- The Washington Times - Tuesday, December 6, 2011


A review of the best and worst performances by the Washington Redskins‘ offense and some observations after rewatching the TV broadcast of their 34-19 loss to the New York Jets.


TE FRED DAVIS: How ironic that Davis and LT Trent Williams finish their suspension-shortened seasons on this list. Sunday’s game was a reminder of how invaluable they are to the Redskins‘ offense, and their absence over the final four games will provide more painful evidence.

The Redskins planned to target Davis because that was their best matchup. In contrast, their receivers didn’t match up very well against Jets CBs Darrelle Revis and Antonio Cromartie. WR Jabar Gaffney, for example, did not catch a pass.

If this was Davis’ last game as a Redskin, he went out strong by contributing to the passing game and the running game. The athleticism that makes him a dynamic pass-catcher truly stood out. His best play was a 12-yard reception on third-and-6 with the game tied, 13-13, early in the fourth quarter. New York blitzed seven defenders, leaving Davis isolated on the left against S Brodney Pool. QB Rex Grossman‘s throw was high — perhaps intentionally because Davis has two inches on Pool — and Davis jumped and caught it. His arms are strong enough to catch passes away from his body even with defenders draped on him.

On Davis’ 30-yard reception in the second-quarter, he separated from CB Donald Strickland with a crisp ‘in’ cut and broke Strickland’s tackle to gain an additional 21 yards. He benefited from a blown coverage on his 42-yarder on the first series. Cromartie and S Eric Smith both ran with WR Santana Moss deep down the left seam, leaving the sideline wide open for Grossman to find Davis.

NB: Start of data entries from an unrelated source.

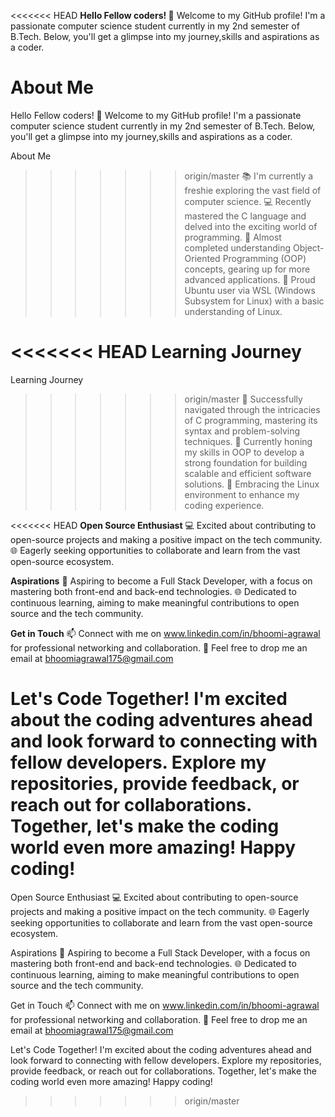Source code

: 
<<<<<<< HEAD
**Hello Fellow coders! 👋** 
Welcome to my GitHub profile! I'm a passionate computer science student currently in my 2nd semester of B.Tech. 
Below, you'll get a glimpse into my journey,skills and aspirations as a coder.

**About Me**
=======
Hello Fellow coders! 👋 
Welcome to my GitHub profile! I'm a passionate computer science student currently in my 2nd semester of B.Tech. Below, you'll get a glimpse into my journey,skills and aspirations as a coder.

About Me
>>>>>>> origin/master
📚 I'm currently a freshie exploring the vast field of computer science.
💻 Recently mastered the C language and delved into the exciting world of programming.
🧠 Almost completed understanding Object-Oriented Programming (OOP) concepts, gearing up for more advanced applications.
🐧 Proud Ubuntu user via WSL (Windows Subsystem for Linux) with a basic understanding of Linux.

<<<<<<< HEAD
**Learning Journey**
=======
Learning Journey
>>>>>>> origin/master
🌱 Successfully navigated through the intricacies of C programming, mastering its syntax and problem-solving techniques.
📘 Currently honing my skills in OOP to develop a strong foundation for building scalable and efficient software solutions.
🚀 Embracing the Linux environment to enhance my coding experience.

<<<<<<< HEAD
**Open Source Enthusiast**
💻 Excited about contributing to open-source projects and making a positive impact on the tech community.
🌐 Eagerly seeking opportunities to collaborate and learn from the vast open-source ecosystem.

**Aspirations**
🚀 Aspiring to become a Full Stack Developer, with a focus on mastering both front-end and back-end technologies.
🌐 Dedicated to continuous learning, aiming to make meaningful contributions to open source and the tech community.

**Get in Touch**
📫 Connect with me on www.linkedin.com/in/bhoomi-agrawal for professional networking and collaboration.
📧 Feel free to drop me an email at bhoomiagrawal175@gmail.com

**Let's Code Together!**
I'm excited about the coding adventures ahead and look forward to connecting with fellow developers.
Explore my repositories, provide feedback, or reach out for collaborations. 
Together, let's make the coding world even more amazing! 
Happy coding! 
=======
Open Source Enthusiast
💻 Excited about contributing to open-source projects and making a positive impact on the tech community.
🌐 Eagerly seeking opportunities to collaborate and learn from the vast open-source ecosystem.

Aspirations
🚀 Aspiring to become a Full Stack Developer, with a focus on mastering both front-end and back-end technologies.
🌐 Dedicated to continuous learning, aiming to make meaningful contributions to open source and the tech community.

Get in Touch
📫 Connect with me on www.linkedin.com/in/bhoomi-agrawal for professional networking and collaboration.
📧 Feel free to drop me an email at bhoomiagrawal175@gmail.com

Let's Code Together!
I'm excited about the coding adventures ahead and look forward to connecting with fellow developers. Explore my repositories, provide feedback, or reach out for collaborations.
Together, let's make the coding world even more amazing! Happy coding! 
>>>>>>> origin/master

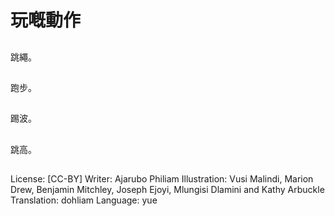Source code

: # 玩嘅動作

##
跳繩。

##
跑步。

##
踢波。

##
跳高。

##
License: [CC-BY]
Writer: Ajarubo Philiam
Illustration: Vusi Malindi, Marion Drew, Benjamin Mitchley, Joseph Ejoyi, Mlungisi Dlamini and Kathy Arbuckle
Translation: dohliam
Language: yue
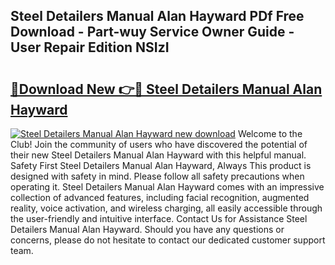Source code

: ## Steel Detailers Manual Alan Hayward PDf Free Download - Part-wuy Service Owner Guide - User Repair Edition NSIzI

# <h2><a href="http://cf11022.oget.top/?id=Steel+Detailers+Manual+Alan+Hayward">🔗Download New 👉🔴 Steel Detailers Manual Alan Hayward</a></h2>

[![Steel Detailers Manual Alan Hayward new download](https://i.imgur.com/5g1atiW.png)](http://cf11022.oget.top/?id=Steel+Detailers+Manual+Alan+Hayward)
Welcome to the Club! Join the community of users who have discovered the potential of their new Steel Detailers Manual Alan Hayward with this helpful manual. Safety First Steel Detailers Manual Alan Hayward, Always This product is designed with safety in mind. Please follow all safety precautions when operating it. Steel Detailers Manual Alan Hayward comes with an impressive collection of advanced features, including facial recognition, augmented reality, voice activation, and wireless charging, all easily accessible through the user-friendly and intuitive interface. Contact Us for Assistance Steel Detailers Manual Alan Hayward. Should you have any questions or concerns, please do not hesitate to contact our dedicated customer support team.
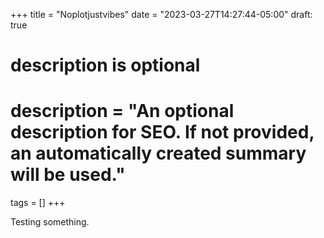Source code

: +++
title = "Noplotjustvibes"
date = "2023-03-27T14:27:44-05:00"
draft: true
#
# description is optional
#
# description = "An optional description for SEO. If not provided, an automatically created summary will be used."

tags = []
+++

Testing something.
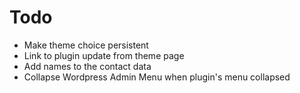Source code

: # Todo
* Make theme choice persistent
* Link to plugin update from theme page
* Add names to the contact data
* Collapse Wordpress Admin Menu when plugin's menu collapsed
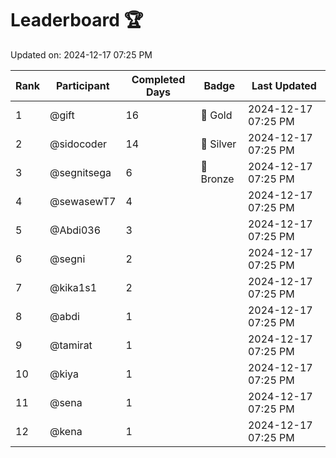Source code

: # Leaderboard 🏆

Updated on: 2024-12-17 07:25 PM

| Rank | Participant       | Completed Days | Badge      | Last Updated         |
|------|-------------------|----------------|------------|----------------------|
| 1    | @gift             | 16             | 🏅 Gold     | 2024-12-17 07:25 PM |
| 2    | @sidocoder        | 14             | 🥈 Silver   | 2024-12-17 07:25 PM |
| 3    | @segnitsega       | 6              | 🥉 Bronze   | 2024-12-17 07:25 PM |
| 4    | @sewasewT7        | 4              |            | 2024-12-17 07:25 PM |
| 5    | @Abdi036          | 3              |            | 2024-12-17 07:25 PM |
| 6    | @segni            | 2              |            | 2024-12-17 07:25 PM |
| 7    | @kika1s1          | 2              |            | 2024-12-17 07:25 PM |
| 8    | @abdi             | 1              |            | 2024-12-17 07:25 PM |
| 9    | @tamirat          | 1              |            | 2024-12-17 07:25 PM |
| 10   | @kiya             | 1              |            | 2024-12-17 07:25 PM |
| 11   | @sena             | 1              |            | 2024-12-17 07:25 PM |
| 12   | @kena             | 1              |            | 2024-12-17 07:25 PM |
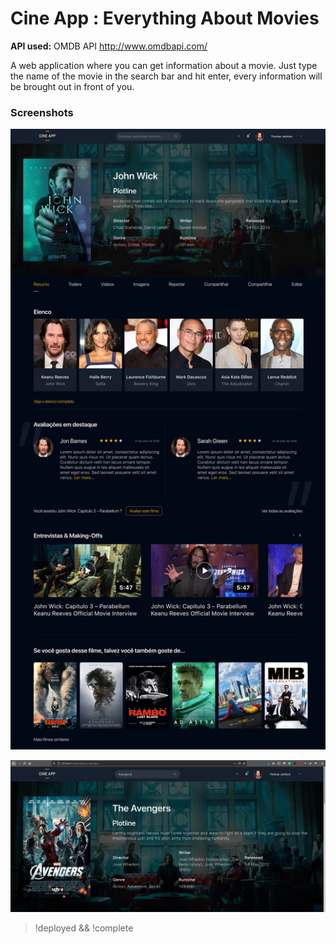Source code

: # Cine App : Everything About Movies

**API used:** OMDB API http://www.omdbapi.com/

A web application where you can get information about a movie. Just type the name of the movie in the search bar and hit enter, every information will be brought out in front of you.



### Screenshots

![Screenshot_2020-08-12 Cine App](screenshots/full.jpg)



![Screenshot from 2020-08-12 14-19-54](screenshots/input.png)



> !deployed && !complete
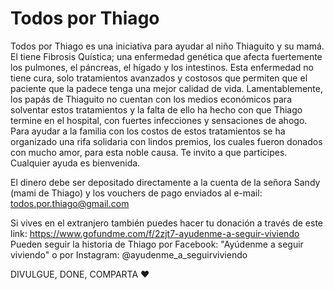 # Todos por Thiago

Todos por Thiago es una iniciativa para ayudar al niño Thiaguito y su mamá.
El tiene Fibrosis Quística; una enfermedad genética que afecta fuertemente los pulmones, el páncreas, el hígado y los intestinos.
Esta enfermedad no tiene cura, solo tratamientos avanzados y costosos que permiten que el paciente que la padece tenga una mejor calidad de vida.
Lamentablemente, los papás de Thiaguito no cuentan con los medios económicos para solventar estos tratamientos y la falta de ello ha hecho con que Thiago termine en el hospital, con fuertes infecciones y sensaciones de ahogo. 
Para ayudar a la familia con los costos de estos tratamientos se ha organizado una rifa solidaria con lindos premios, los cuales fueron donados con mucho amor, para esta noble causa. Te invito a que participes. Cualquier ayuda es bienvenida.

El dinero debe ser depositado directamente a la cuenta de la señora Sandy (mami de Thiago) y los vouchers de pago enviados al e-mail: todos.por.thiago@gmail.com

Si vives en el extranjero también puedes hacer tu donación a través de este link: https://www.gofundme.com/f/2zjt7-ayudenme-a-seguir-viviendo
Pueden seguir la historia de Thiago por Facebook: "Ayúdenme a seguir viviendo" o por Instagram: @ayudenme_a_seguirviviendo

DIVULGUE, DONE, COMPARTA ❤️
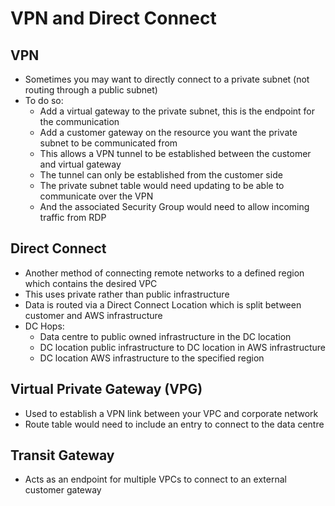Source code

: # VPN and Direct Connect

## VPN

- Sometimes you may want to directly connect to a private subnet (not routing through a public subnet)
- To do so:
  - Add a virtual gateway to the private subnet, this is the endpoint for the communication
  - Add a customer gateway on the resource you want the private subnet to be communicated from
  - This allows a VPN tunnel to be established between the customer and virtual gateway
  - The tunnel can only be established from the customer side
  - The private subnet table would need updating to be able to communicate over the VPN
  - And the associated Security Group would need to allow incoming traffic from RDP

## Direct Connect

- Another method of connecting remote networks to a defined region which contains the desired VPC
- This uses private rather than public infrastructure
- Data is routed via a Direct Connect Location which is split between customer and AWS infrastructure
- DC Hops:
  - Data centre to public owned infrastructure in the DC location
  - DC location public infrastructure to DC location in AWS infrastructure
  - DC location AWS infrastructure to the specified region

## Virtual Private Gateway (VPG)

- Used to establish a VPN link between your VPC and corporate network
- Route table would need to include an entry to connect to the data centre

## Transit Gateway

- Acts as an endpoint for multiple VPCs to connect to an external customer gateway
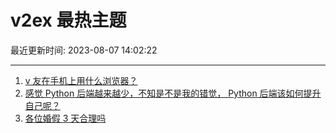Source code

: # v2ex 最热主题

最近更新时间: 2023-08-07 14:02:22

--- 
1. [v 友在手机上用什么浏览器？](https://www.v2ex.com/t/962891) 
2. [感觉 Python 后端越来越少，不知是不是我的错觉， Python 后端该如何提升自己呢？](https://www.v2ex.com/t/962899) 
3. [各位婚假 3 天合理吗](https://www.v2ex.com/t/962917) 
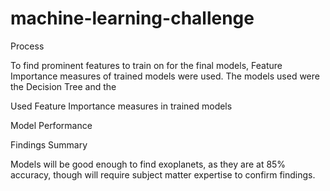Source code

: # machine-learning-challenge


Process

To find prominent features to train on for the final models, Feature Importance measures of trained models were used. The models used were the Decision Tree and the  

Used Feature Importance measures in trained models


Model Performance


Findings Summary


Models will be good enough to find exoplanets, as they are at 85% accuracy, though will require subject matter expertise to confirm findings.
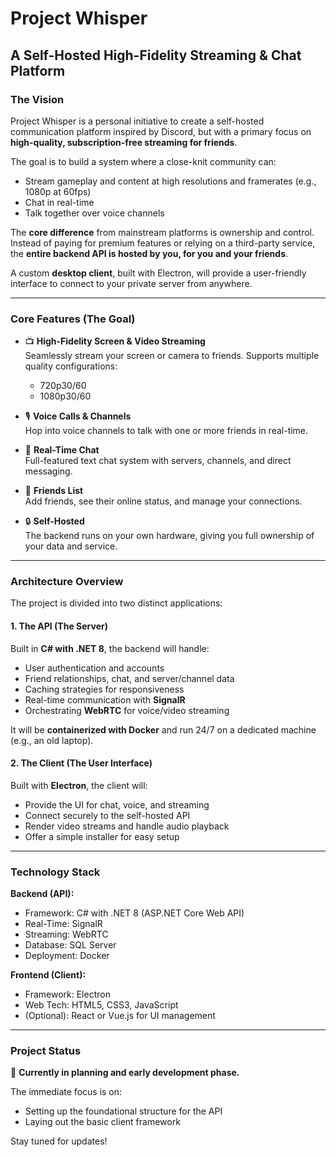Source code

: # Project Whisper  

## A Self-Hosted High-Fidelity Streaming & Chat Platform  

### The Vision  
Project Whisper is a personal initiative to create a self-hosted communication platform inspired by Discord, but with a primary focus on **high-quality, subscription-free streaming for friends**.  

The goal is to build a system where a close-knit community can:  
- Stream gameplay and content at high resolutions and framerates (e.g., 1080p at 60fps)  
- Chat in real-time  
- Talk together over voice channels  

The **core difference** from mainstream platforms is ownership and control. Instead of paying for premium features or relying on a third-party service, the **entire backend API is hosted by you, for you and your friends**.  

A custom **desktop client**, built with Electron, will provide a user-friendly interface to connect to your private server from anywhere.  

---

### Core Features (The Goal)  

- 📺 **High-Fidelity Screen & Video Streaming**  
  Seamlessly stream your screen or camera to friends. Supports multiple quality configurations:  
  - 720p30/60  
  - 1080p30/60  

- 🎙️ **Voice Calls & Channels**  
  Hop into voice channels to talk with one or more friends in real-time.  

- 💬 **Real-Time Chat**  
  Full-featured text chat system with servers, channels, and direct messaging.  

- 👫 **Friends List**  
  Add friends, see their online status, and manage your connections.  

- 🔒 **Self-Hosted**  
  The backend runs on your own hardware, giving you full ownership of your data and service.  

---

### Architecture Overview  

The project is divided into two distinct applications:  

#### 1. The API (The Server)  
Built in **C# with .NET 8**, the backend will handle:  
- User authentication and accounts  
- Friend relationships, chat, and server/channel data  
- Caching strategies for responsiveness  
- Real-time communication with **SignalR**  
- Orchestrating **WebRTC** for voice/video streaming  

It will be **containerized with Docker** and run 24/7 on a dedicated machine (e.g., an old laptop).  

#### 2. The Client (The User Interface)  
Built with **Electron**, the client will:  
- Provide the UI for chat, voice, and streaming  
- Connect securely to the self-hosted API  
- Render video streams and handle audio playback  
- Offer a simple installer for easy setup  

---

### Technology Stack  

**Backend (API):**  
- Framework: C# with .NET 8 (ASP.NET Core Web API)  
- Real-Time: SignalR  
- Streaming: WebRTC  
- Database: SQL Server  
- Deployment: Docker  

**Frontend (Client):**  
- Framework: Electron  
- Web Tech: HTML5, CSS3, JavaScript  
- (Optional): React or Vue.js for UI management  

---

### Project Status  
🚧 **Currently in planning and early development phase.**  

The immediate focus is on:  
- Setting up the foundational structure for the API  
- Laying out the basic client framework  

Stay tuned for updates!  
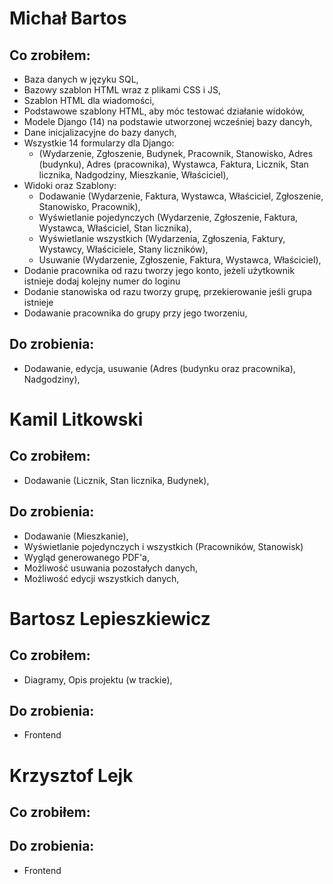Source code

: # Michał Bartos


## Co zrobiłem:

- Baza danych w języku SQL,
- Bazowy szablon HTML wraz z plikami CSS i JS,
- Szablon HTML dla wiadomości,
- Podstawowe szablony HTML, aby móc testować działanie widoków,
- Modele Django (14) na podstawie utworzonej wcześniej bazy dancyh,
- Dane inicjalizacyjne do bazy danych,
- Wszystkie 14 formularzy dla Django:
    - (Wydarzenie, Zgłoszenie, Budynek, Pracownik, Stanowisko, Adres (budynku), Adres (pracownika), Wystawca, Faktura, Licznik, Stan licznika, Nadgodziny, Mieszkanie, Właściciel),
- Widoki oraz Szablony:
    - Dodawanie (Wydarzenie, Faktura, Wystawca, Właściciel, Zgłoszenie, Stanowisko, Pracownik),
    - Wyświetlanie pojedynczych (Wydarzenie, Zgłoszenie, Faktura, Wystawca, Właściciel, Stan licznika),
    - Wyświetlanie wszystkich (Wydarzenia, Zgłoszenia, Faktury, Wystawcy, Właściciele, Stany liczników),
    - Usuwanie (Wydarzenie, Zgłoszenie, Faktura, Wystawca, Właściciel),
- Dodanie pracownika od razu tworzy jego konto, jeżeli użytkownik istnieje dodaj kolejny numer do loginu
- Dodanie stanowiska od razu tworzy grupę, przekierowanie jeśli grupa istnieje
- Dodawanie pracownika do grupy przy jego tworzeniu,

## Do zrobienia:
- Dodawanie, edycja, usuwanie (Adres (budynku oraz pracownika), Nadgodziny),


# Kamil Litkowski


## Co zrobiłem:
- Dodawanie (Licznik, Stan licznika, Budynek),


## Do zrobienia:
- Dodawanie (Mieszkanie),
- Wyświetlanie pojedynczych i wszystkich (Pracowników, Stanowisk)
- Wygląd generowanego PDF'a,
- Możliwość usuwania pozostałych danych,
- Możliwość edycji wszystkich danych,


# Bartosz Lepieszkiewicz

## Co zrobiłem:
- Diagramy, Opis projektu (w trackie),

## Do zrobienia:
- Frontend


# Krzysztof Lejk

## Co zrobiłem:


## Do zrobienia:
- Frontend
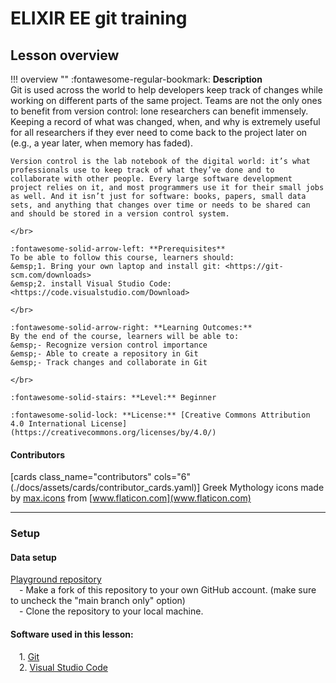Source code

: # ELIXIR EE git training

## Lesson overview

!!! overview ""
    :fontawesome-regular-bookmark: **Description**  
    Git is used across the world to help developers keep track of changes while working on different parts of the same project. Teams are not the only ones to benefit from version control: lone researchers can benefit immensely. Keeping a record of what was changed, when, and why is extremely useful for all researchers if they ever need to come back to the project later on (e.g., a year later, when memory has faded).

    Version control is the lab notebook of the digital world: it’s what professionals use to keep track of what they’ve done and to collaborate with other people. Every large software development project relies on it, and most programmers use it for their small jobs as well. And it isn’t just for software: books, papers, small data sets, and anything that changes over time or needs to be shared can and should be stored in a version control system.
    
    </br>
    
    :fontawesome-solid-arrow-left: **Prerequisites**  
    To be able to follow this course, learners should:  
    &emsp;1. Bring your own laptop and install git: <https://git-scm.com/downloads>  
    &emsp;2. install Visual Studio Code: <https://code.visualstudio.com/Download>
    
    </br>
    
    :fontawesome-solid-arrow-right: **Learning Outcomes:**  
    By the end of the course, learners will be able to:  
    &emsp;- Recognize version control importance  
    &emsp;- Able to create a repository in Git  
    &emsp;- Track changes and collaborate in Git 
    
    </br>
    
    :fontawesome-solid-stairs: **Level:** Beginner
    
    :fontawesome-solid-lock: **License:** [Creative Commons Attribution 4.0 International License](https://creativecommons.org/licenses/by/4.0/)

#### Contributors

[cards class_name="contributors" cols="6"(./docs/assets/cards/contributor_cards.yaml)]
Greek Mythology icons made by [max.icons](https://www.flaticon.com/authors/maxicons) from [www.flaticon.com](www.flaticon.com)

---
### Setup

#### Data setup
<!-- TODO: add some test repo here -->
[Playground repository](https://github.com/ELIXIREstonia/2024-11-06-git-playground)  
&emsp;- Make a fork of this repository to your own GitHub account. (make sure to uncheck the "main branch only" option)  
&emsp;- Clone the repository to your local machine.

#### Software used in this lesson:  
&emsp;1. [Git](https://git-scm.com/downloads)  
&emsp;2. [Visual Studio Code](https://code.visualstudio.com/Download)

Davis was OK — and somewhat consistent, actually — on the edge in the running game. He sometimes struggles with big, powerful ends but he held his ground against the Jets‘ smaller outside linebackers. He ran into the secondary to block S Jim Leonhard on RB Roy Helu’s 15-yard run on the Redskins‘ first play from scrimmage.

LT TRENT WILLIAMS:Williams‘ speed and athleticism helped RB Roy Helu rush for 100 yards for the second straight week. He moved as well as he has in several weeks, which was to be expected as time distanced him from his left knee sprain.

Williams blocked two defenders to help clear Helu’s path to the end zone on a 2-yard touchdown on the opening drive. He helped TE Logan Paulsen push DE Muhammad Wilkerson out to the left, then quickly redirected to the second level to blow up ILB David Harris. On Helu’s 8-yard run around the left edge in the third quarter, Williams blocked DL Kenrick Ellis before sprinting out into space and blocking Harris to the ground. That’s the athleticism that made him the fourth-overall pick last year.

Williams was sound in pass protection, too. When OLB Jamaal Westerman beat him with an inside move on first-and-10 on the second play of the fourth quarter, Williams recovered to block Westerman into the ground, giving QB Rex Grossman time to check down to Helu in the left flat for 12 yards. The Redskins are going to miss him even more than Davis.

RB ROY HELU:Helu’s second-half fumble and his pass protection breakdown almost cost him a spot on this list, but those gaffes don’t negate the fact he’s a driving force on the offense right now.

The Jets‘ defense was the latest group to have trouble getting him to the ground. He rushed for 66 yards after contact on 22 rushes and had 13 yards after contact on four receptions. He maintains low pad level, he’s fast enough to elude defenders and he doesn’t hesitate to initiate the contact himself.

Helu gained 11 after running through OLB Calvin Pace’s arm tackle on a rush on the opening drive. He gained eight yards around the left edge on a third-quarter carrying after running through Pace’s arm tackle. Helu also is fast and shifty enough to make something out of nothing. He eluded several defenders to gain 8 yards on a screen on the opening drive. He spun back toward the inside behind the line of scrimmage, squared his shoulders and sharply cut upfield.

Helu’s fumble in the third quarter didn’t cost the Redskins points because New York missed a 40-yard field goal. He missed a blitz pick-up against S Donald Strickland in the second quarter, which led to an intentional grounding penalty. Strickland gave Helu a stutter step in the backfield, and Helu lunged a bit and reached, which allowed Strickland to get by to the inside.